The story’s setting is put to good use as well. Rather than serve as simply an excuse to bring out the classic 70s roadsters and rock-and-roll, Mindhunter explores the circumstances of the 70s and the impact that time period had on the American public’s relationship with authority and crime. There is some postulation about the correlation between the violence of wars – World War II, Korea, Vietnam – and the proliferation of serial killers. The public’s increasingly polarized view on sex and sexuality, as well as the strength of the counter-culture movement features strongly as well, though in the end, what is most remarkable is how little has changed since then. Corporate bureaucracy was every bit as implacable a foe to change then as it is now, as are the necessary but annoying requirements for documentation and adherence to protocols. In the show’s best, most intense scenes, there is little about the setting that seems specific to the time period; which in turn, highlights the universality of the insights drawn from such scenes.

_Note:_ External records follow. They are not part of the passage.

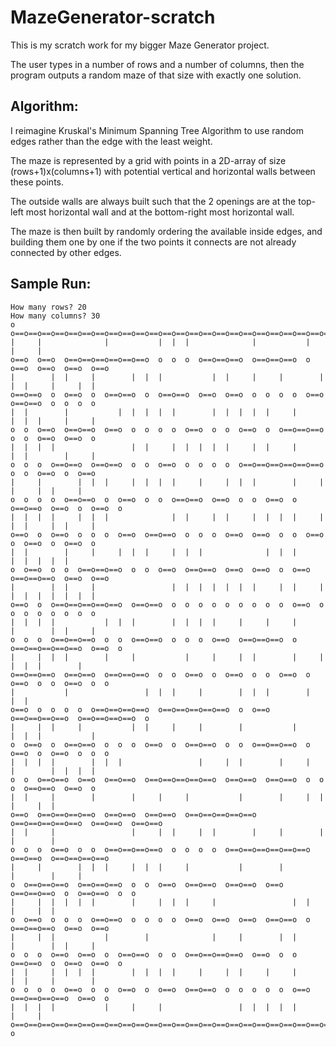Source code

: # MazeGenerator-scratch
This is my scratch work for my bigger Maze Generator project.

The user types in a number of rows and a number of columns,
then the program outputs a random maze of that size with exactly one solution.

## Algorithm:

I reimagine Kruskal's Minimum Spanning Tree Algorithm to use random edges rather than the edge with the least weight.

The maze is represented by a grid with points in a 2D-array of size (rows+1)x(columns+1)
with potential vertical and horizontal walls between these points.

The outside walls are always built such that the 2 openings are
  at the top-left most horizontal wall and
  at the bottom-right most horizontal wall.

The maze is then built by randomly ordering the available inside edges, and building them one by one if the two points it connects are not already connected by other edges.

## Sample Run:
```
How many rows? 20
How many columns? 30
o  o==o==o==o==o==o==o==o==o==o==o==o==o==o==o==o==o==o==o==o==o==o==o==o==o==o==o==o==o==o
|     |              |           |  |  |              |           |                 |     |
o==o  o==o  o==o==o==o==o==o==o  o  o  o  o==o==o==o  o==o==o==o  o  o==o  o==o  o==o  o==o
|        |  |     |        |  |  |           |  |     |     |        |  |  |     |     |  |
o==o==o  o  o==o  o  o==o==o  o  o==o==o  o==o  o==o  o  o  o  o  o==o  o==o==o  o  o  o  o
|  |        |           |  |  |  |  |        |  |  |  |  |     |        |  |  |     |     |
o  o  o==o  o==o==o  o==o  o  o  o  o  o==o  o  o  o==o  o  o==o==o==o  o  o  o==o  o==o  o
|  |  |  |                 |  |     |  |  |  |  |     |  |     |        |  |        |     |
o  o  o  o==o==o  o==o==o  o  o  o==o  o  o  o  o  o==o==o==o==o==o==o  o  o  o==o  o  o==o
|     |        |  |  |     |  |  |  |     |     |  |  |        |     |     |     |  |     |
o  o  o  o  o==o==o  o  o==o  o  o  o==o==o  o==o  o  o  o==o  o  o==o==o  o==o  o  o==o  o
|  |  |  |     |  |  |              |  |     |  |     |  |  |  |     |  |  |     |  |     |
o==o  o  o==o  o  o  o  o==o  o==o==o  o  o  o  o==o  o==o  o  o  o==o  o  o==o  o  o==o  o
|  |        |     |     |  |  |     |  |  |              |  |  |              |  |  |  |  |
o  o==o  o  o  o==o==o==o  o  o  o==o  o==o==o  o==o  o==o  o  o==o  o==o==o==o  o==o  o==o
|        |  |     |                 |  |  |  |  |  |  |     |  |     |  |  |  |  |  |  |  |
o==o  o  o==o==o==o==o==o  o==o==o  o  o  o  o  o  o  o  o  o  o==o  o  o  o  o  o  o  o  o
|  |  |  |           |  |  |        |  |  |  |     |     |     |        |        |  |     |
o  o  o  o==o==o==o  o  o  o==o==o  o  o  o  o==o  o==o==o==o  o  o==o==o==o==o==o  o==o  o
|     |  |  |        |     |           |     |     |  |        |     |     |  |  |        |
o==o==o==o  o==o==o  o==o==o==o  o  o  o==o  o  o==o  o  o  o==o  o  o==o  o  o  o==o  o  o
|           |                 |  |  |     |        |  |  |        |                    |  |
o==o  o  o  o  o  o==o==o==o==o  o==o==o==o==o==o  o  o==o  o==o==o==o==o  o==o==o==o==o  o
|     |  |     |           |  |     |     |        |           |        |  |  |           |
o  o==o  o  o==o==o  o  o  o  o==o  o  o==o==o  o  o  o==o==o==o  o  o==o  o  o==o  o  o  o
|  |  |  |        |  |  |                 |     |  |        |     |     |        |  |  |  |
o  o  o==o==o  o==o  o==o==o  o==o==o==o==o==o  o==o==o  o==o==o  o  o  o  o==o==o  o==o  o
|  |     |        |        |     |     |           |        |     |  |           |     |  |
o==o  o==o==o==o==o  o==o==o  o==o==o  o==o==o==o==o==o  o==o==o==o==o==o  o==o==o  o==o==o
|  |     |                 |     |  |     |  |        |     |        |           |        |
o  o  o  o==o  o  o  o==o==o==o==o  o  o  o  o  o==o==o==o==o==o==o  o==o==o  o==o==o==o==o
|     |        |  |  |     |  |  |     |           |        |              |        |     |
o  o==o==o==o  o==o==o==o  o  o  o==o  o==o==o  o==o==o  o==o  o==o==o==o  o  o==o==o  o  o
|     |  |  |  |  |        |     |  |  |     |                 |  |              |     |  |
o  o==o  o  o  o  o==o==o  o  o  o  o  o==o  o==o  o==o  o==o==o  o  o==o==o==o  o==o  o==o
|     |  |           |        |              |     |        |  |        |        |  |     |
o  o  o  o==o  o==o  o  o==o==o  o  o  o==o==o==o==o  o==o  o  o  o==o==o  o  o==o  o==o  o
|  |     |  |  |  |        |  |  |  |     |     |  |     |     |        |  |     |        |
o  o  o  o  o==o  o  o  o==o  o  o==o  o==o==o  o  o  o  o  o  o==o  o==o==o==o==o  o==o  o
|  |  |  |           |     |     |                 |  |  |  |  |                    |     |
o==o==o==o==o==o==o==o==o==o==o==o==o==o==o==o==o==o==o==o==o==o==o==o==o==o==o==o==o==o  o
```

None of these aspects of the show, however, come close to stealing it. That thievery is performed by the casts’ performances. Strangely enough, the main characters suffer from the worst relative performances – Groff, for example, stumbling in some of the less dramatic moments, though the role demanded a far wider range of performances of him than of his co-stars. Even so, the difference between the show’s best and worst performers is far from drastic – with one undeniable exception. Cameron Britton plays Edmund Kemper, a renowned real-world serial killer, in a manner that is inexplicably terrifying. Despite being shorter and smaller than the real Ed Kemper, Britton’s portrayal of the gigantic man emphasizes his physicality subtly while also playing up Kemper’s mild-mannered personality. Britton masterfully captured the constant, implicit threat of violence that Kemper embodies while maintaining an aura of inscrutability despite the friendliness of the character. Each of the serial killers is portrayed well; Britton’s Kemper towers above them all, literally and figuratively.

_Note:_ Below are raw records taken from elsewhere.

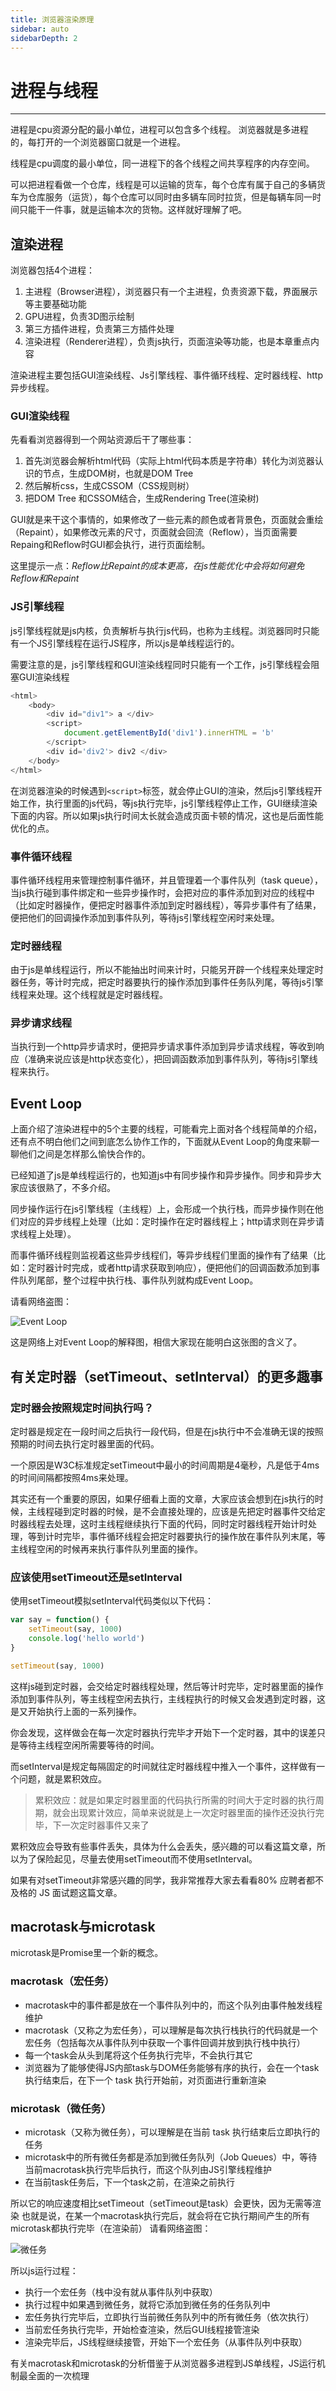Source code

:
 ```yaml
---
title: 浏览器渲染原理
sidebar: auto
sidebarDepth: 2
---
```

# 进程与线程
---
进程是cpu资源分配的最小单位，进程可以包含多个线程。 浏览器就是多进程的，每打开的一个浏览器窗口就是一个进程。

线程是cpu调度的最小单位，同一进程下的各个线程之间共享程序的内存空间。

可以把进程看做一个仓库，线程是可以运输的货车，每个仓库有属于自己的多辆货车为仓库服务（运货），每个仓库可以同时由多辆车同时拉货，但是每辆车同一时间只能干一件事，就是运输本次的货物。这样就好理解了吧。

## 渲染进程
浏览器包括4个进程：

1. 主进程（Browser进程），浏览器只有一个主进程，负责资源下载，界面展示等主要基础功能
2. GPU进程，负责3D图示绘制
3. 第三方插件进程，负责第三方插件处理
4. 渲染进程（Renderer进程），负责js执行，页面渲染等功能，也是本章重点内容

渲染进程主要包括GUI渲染线程、Js引擎线程、事件循环线程、定时器线程、http异步线程。

### GUI渲染线程
先看看浏览器得到一个网站资源后干了哪些事：

1. 首先浏览器会解析html代码（实际上html代码本质是字符串）转化为浏览器认识的节点，生成DOM树，也就是DOM Tree
2. 然后解析css，生成CSSOM（CSS规则树）
3. 把DOM Tree 和CSSOM结合，生成Rendering Tree(渲染树)

GUI就是来干这个事情的，如果修改了一些元素的颜色或者背景色，页面就会重绘（Repaint），如果修改元素的尺寸，页面就会回流（Reflow），当页面需要Repaing和Reflow时GUI都会执行，进行页面绘制。

这里提示一点：_Reflow比Repaint的成本更高，在js性能优化中会将如何避免Reflow和Repaint_

### JS引擎线程
js引擎线程就是js内核，负责解析与执行js代码，也称为主线程。浏览器同时只能有一个JS引擎线程在运行JS程序，所以js是单线程运行的。

需要注意的是，js引擎线程和GUI渲染线程同时只能有一个工作，js引擎线程会阻塞GUI渲染线程

```js
<html>
    <body>
        <div id="div1"> a </div>
        <script>
            document.getElementById('div1').innerHTML = 'b'
        </script>
        <div id='div2'> div2 </div>
    </body>
</html>
```
在浏览器渲染的时候遇到`<script>`标签，就会停止GUI的渲染，然后js引擎线程开始工作，执行里面的js代码，等js执行完毕，js引擎线程停止工作，GUI继续渲染下面的内容。所以如果js执行时间太长就会造成页面卡顿的情况，这也是后面性能优化的点。

### 事件循环线程
事件循环线程用来管理控制事件循环，并且管理着一个事件队列（task queue），当js执行碰到事件绑定和一些异步操作时，会把对应的事件添加到对应的线程中（比如定时器操作，便把定时器事件添加到定时器线程），等异步事件有了结果，便把他们的回调操作添加到事件队列，等待js引擎线程空闲时来处理。

### 定时器线程
由于js是单线程运行，所以不能抽出时间来计时，只能另开辟一个线程来处理定时器任务，等计时完成，把定时器要执行的操作添加到事件任务队列尾，等待js引擎线程来处理。这个线程就是定时器线程。

### 异步请求线程
当执行到一个http异步请求时，便把异步请求事件添加到异步请求线程，等收到响应（准确来说应该是http状态变化），把回调函数添加到事件队列，等待js引擎线程来执行。

## Event Loop
上面介绍了渲染进程中的5个主要的线程，可能看完上面对各个线程简单的介绍，还有点不明白他们之间到底怎么协作工作的，下面就从Event Loop的角度来聊一聊他们之间是怎样那么愉快合作的。

已经知道了js是单线程运行的，也知道js中有同步操作和异步操作。同步和异步大家应该很熟了，不多介绍。

同步操作运行在js引擎线程（主线程）上，会形成一个执行栈，而异步操作则在他们对应的异步线程上处理（比如：定时操作在定时器线程上；http请求则在异步请求线程上处理）。

而事件循环线程则监视着这些异步线程们，等异步线程们里面的操作有了结果（比如：定时器计时完成，或者http请求获取到响应），便把他们的回调函数添加到事件队列尾部，整个过程中执行栈、事件队列就构成Event Loop。

请看网络盗图：

![Event Loop](/img/clipboard.png)

这是网络上对Event Loop的解释图，相信大家现在能明白这张图的含义了。

## 有关定时器（setTimeout、setInterval）的更多趣事
### 定时器会按照规定时间执行吗？
定时器是规定在一段时间之后执行一段代码，但是在js执行中不会准确无误的按照预期的时间去执行定时器里面的代码。

一个原因是W3C标准规定setTimeout中最小的时间周期是4毫秒，凡是低于4ms的时间间隔都按照4ms来处理。

其实还有一个重要的原因，如果仔细看上面的文章，大家应该会想到在js执行的时候，主线程碰到定时器的时候，是不会直接处理的，应该是先把定时器事件交给定时器线程去处理，这时主线程继续执行下面的代码，同时定时器线程开始计时处理，等到计时完毕，事件循环线程会把定时器要执行的操作放在事件队列末尾，等主线程空闲的时候再来执行事件队列里面的操作。

### 应该使用setTimeout还是setInterval
使用setTimeout模拟setInterval代码类似以下代码：

```js
var say = function() {
    setTimeout(say, 1000)
    console.log('hello world')
}

setTimeout(say, 1000)
```
这样js碰到定时器，会交给定时器线程处理，然后等计时完毕，定时器里面的操作添加到事件队列，等主线程空闲去执行，主线程执行的时候又会发遇到定时器，这是又开始执行上面的一系列操作。

你会发现，这样做会在每一次定时器执行完毕才开始下一个定时器，其中的误差只是等待主线程空闲所需要等待的时间。

而setInterval是规定每隔固定的时间就往定时器线程中推入一个事件，这样做有一个问题，就是累积效应。

> 累积效应：就是如果定时器里面的代码执行所需的时间大于定时器的执行周期，就会出现累计效应，简单来说就是上一次定时器里面的操作还没执行完毕，下一次定时器事件又来了

累积效应会导致有些事件丢失，具体为什么会丢失，感兴趣的可以看这篇文章，所以为了保险起见，尽量去使用setTimeout而不使用setInterval。

如果有对setTimeout非常感兴趣的同学，我非常推荐大家去看看80% 应聘者都不及格的 JS 面试题这篇文章。

## macrotask与microtask
microtask是Promise里一个新的概念。

### macrotask（宏任务）
- macrotask中的事件都是放在一个事件队列中的，而这个队列由事件触发线程维护
- macrotask（又称之为宏任务），可以理解是每次执行栈执行的代码就是一个宏任务（包括每次从事件队列中获取一个事件回调并放到执行栈中执行）
- 每一个task会从头到尾将这个任务执行完毕，不会执行其它
- 浏览器为了能够使得JS内部task与DOM任务能够有序的执行，会在一个task执行结束后，在下一个 task 执行开始前，对页面进行重新渲染
### microtask（微任务）
- microtask（又称为微任务），可以理解是在当前 task 执行结束后立即执行的任务
- microtask中的所有微任务都是添加到微任务队列（Job Queues）中，等待当前macrotask执行完毕后执行，而这个队列由JS引擎线程维护
- 在当前task任务后，下一个task之前，在渲染之前执行

所以它的响应速度相比setTimeout（setTimeout是task）会更快，因为无需等渲染
也就是说，在某一个macrotask执行完后，就会将在它执行期间产生的所有microtask都执行完毕（在渲染前）
请看网络盗图：

![微任务](/img/Microtask.png)

所以js运行过程：

- 执行一个宏任务（栈中没有就从事件队列中获取）
- 执行过程中如果遇到微任务，就将它添加到微任务的任务队列中
- 宏任务执行完毕后，立即执行当前微任务队列中的所有微任务（依次执行）
- 当前宏任务执行完毕，开始检查渲染，然后GUI线程接管渲染
- 渲染完毕后，JS线程继续接管，开始下一个宏任务（从事件队列中获取）


有关macrotask和microtask的分析借鉴于从浏览器多进程到JS单线程，JS运行机制最全面的一次梳理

Mindhunter takes the audience back to a time when serial killers did not yet exist in the public perception yet were disturbingly real and seemingly common. In its finest moments, it centres its narrative lens on these individuals and the civil servants who strove to better understand them. Vicariously, it brings us in uncomfortable proximity with individuals that we feel sure will be utterly alien to us, and reveals that is worryingly possible to, if not sympathize, at least empathize with some of them. In doing so, it asks questions of our shared humanity and what really separates us.

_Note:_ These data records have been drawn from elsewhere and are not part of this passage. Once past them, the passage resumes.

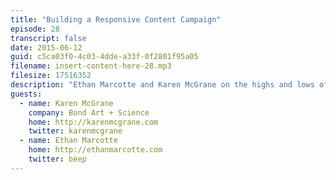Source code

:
 ```yaml
---
title: "Building a Responsive Content Campaign"
episode: 28
transcript: false
date: 2015-06-12
guid: c5ca03f0-4c03-4dde-a33f-0f2801f95a05
filename: insert-content-here-28.mp3
filesize: 17516352
description: "Ethan Marcotte and Karen McGrane on the highs and lows of large-scale responsive design projects."
guests: 
  - name: Karen McGrane
    company: Bond Art + Science
    home: http://karenmcgrane.com
    twitter: karenmcgrane
  - name: Ethan Marcotte
    home: http://ethanmarcotte.com
    twitter: beep
---
```

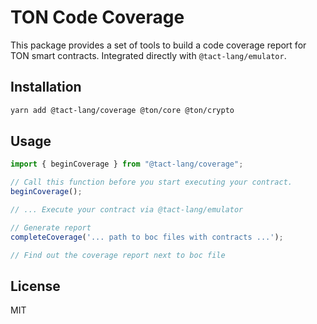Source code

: # TON Code Coverage

This package provides a set of tools to build a code coverage report for TON smart contracts. Integrated directly with `@tact-lang/emulator`.

## Installation

```bash
yarn add @tact-lang/coverage @ton/core @ton/crypto
```

## Usage

```ts
import { beginCoverage } from "@tact-lang/coverage";

// Call this function before you start executing your contract.
beginCoverage();

// ... Execute your contract via @tact-lang/emulator

// Generate report
completeCoverage('... path to boc files with contracts ...');

// Find out the coverage report next to boc file
```

## License

MIT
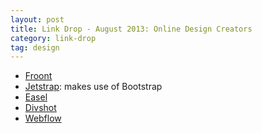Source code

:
 ```yaml
---
layout: post
title: Link Drop - August 2013: Online Design Creators
category: link-drop
tag: design
---
```


* [Froont](http://froont.com/)
* [Jetstrap](https://jetstrap.com/): makes use of Bootstrap
* [Easel](https://www.easel.io/)
* [Divshot](http://www.divshot.com/)
* [Webflow](http://playground.webflow.com/?utm_source=hackernewsletter&utm_medium=email)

Looking back at all the television reviews that I’ve done – and then stopped doing – over the years, Mindhunter will be the first that I did not do an episode-by-episode breakdown of. In hindsight, that was certainly a mistake; Mindhunter is a compelling piece of television with plenty in it to critique. Unfortunately, it was so compelling that I ended up running through the entire first season in about two days and despite its undeniable quality, felt too reluctant to return to it for a more detailed rundown. As long-time readers are likely aware, any work that I review on this site has a special defining characteristic that compels me to discuss it in more detail. For Mindhunter, that defining element was its ability to depict, with terrifying realism, the tensions of confronting some of the worst specimens of human nature that have exists, in close, unguarded quarters.